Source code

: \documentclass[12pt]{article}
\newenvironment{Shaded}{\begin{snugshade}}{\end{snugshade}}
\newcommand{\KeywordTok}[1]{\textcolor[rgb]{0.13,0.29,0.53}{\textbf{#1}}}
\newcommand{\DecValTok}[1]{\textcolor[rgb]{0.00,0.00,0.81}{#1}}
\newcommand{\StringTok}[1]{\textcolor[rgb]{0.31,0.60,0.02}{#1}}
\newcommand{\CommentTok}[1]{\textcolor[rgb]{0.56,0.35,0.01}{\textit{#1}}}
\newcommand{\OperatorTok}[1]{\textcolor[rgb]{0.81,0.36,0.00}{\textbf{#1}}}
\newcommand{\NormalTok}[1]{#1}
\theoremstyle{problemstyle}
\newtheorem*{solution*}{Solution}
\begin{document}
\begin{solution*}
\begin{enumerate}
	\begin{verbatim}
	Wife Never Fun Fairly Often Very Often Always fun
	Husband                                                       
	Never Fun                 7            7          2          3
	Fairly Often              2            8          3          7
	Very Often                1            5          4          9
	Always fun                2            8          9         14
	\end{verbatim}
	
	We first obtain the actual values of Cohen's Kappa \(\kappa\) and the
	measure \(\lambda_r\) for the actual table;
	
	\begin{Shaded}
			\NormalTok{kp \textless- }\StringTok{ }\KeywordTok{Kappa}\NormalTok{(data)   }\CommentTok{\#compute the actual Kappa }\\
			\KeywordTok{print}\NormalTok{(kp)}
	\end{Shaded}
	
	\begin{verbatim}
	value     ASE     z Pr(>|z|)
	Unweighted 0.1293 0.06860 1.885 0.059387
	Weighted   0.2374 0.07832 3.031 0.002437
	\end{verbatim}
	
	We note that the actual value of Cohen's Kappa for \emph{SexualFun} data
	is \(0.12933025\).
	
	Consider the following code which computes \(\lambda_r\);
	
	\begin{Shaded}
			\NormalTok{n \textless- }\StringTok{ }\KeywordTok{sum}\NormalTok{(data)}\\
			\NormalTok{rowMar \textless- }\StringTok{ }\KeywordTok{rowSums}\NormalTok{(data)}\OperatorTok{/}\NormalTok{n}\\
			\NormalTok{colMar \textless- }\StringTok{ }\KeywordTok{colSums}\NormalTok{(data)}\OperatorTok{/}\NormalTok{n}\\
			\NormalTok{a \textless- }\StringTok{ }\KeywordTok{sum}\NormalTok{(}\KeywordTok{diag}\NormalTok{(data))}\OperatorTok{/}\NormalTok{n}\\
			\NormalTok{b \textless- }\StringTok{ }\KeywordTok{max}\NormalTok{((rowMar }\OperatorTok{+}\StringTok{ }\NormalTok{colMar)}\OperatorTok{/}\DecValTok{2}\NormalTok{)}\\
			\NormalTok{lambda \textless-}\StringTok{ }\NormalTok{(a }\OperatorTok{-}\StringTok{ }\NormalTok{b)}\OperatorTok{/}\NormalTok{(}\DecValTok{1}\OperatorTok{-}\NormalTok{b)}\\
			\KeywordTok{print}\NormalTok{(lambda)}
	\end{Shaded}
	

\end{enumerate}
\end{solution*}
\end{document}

Exercise prompt → Give back the lines of the data exactly as they are written, from the first line through the line containing "Wife Never Fun".

Task solution →
Source code

: \documentclass[12pt]{article}
\newenvironment{Shaded}{\begin{snugshade}}{\end{snugshade}}
\newcommand{\KeywordTok}[1]{\textcolor[rgb]{0.13,0.29,0.53}{\textbf{#1}}}
\newcommand{\DecValTok}[1]{\textcolor[rgb]{0.00,0.00,0.81}{#1}}
\newcommand{\StringTok}[1]{\textcolor[rgb]{0.31,0.60,0.02}{#1}}
\newcommand{\CommentTok}[1]{\textcolor[rgb]{0.56,0.35,0.01}{\textit{#1}}}
\newcommand{\OperatorTok}[1]{\textcolor[rgb]{0.81,0.36,0.00}{\textbf{#1}}}
\newcommand{\NormalTok}[1]{#1}
\theoremstyle{problemstyle}
\newtheorem*{solution*}{Solution}
\begin{document}
\begin{solution*}
\begin{enumerate}
	\begin{verbatim}
	Wife Never Fun Fairly Often Very Often Always fun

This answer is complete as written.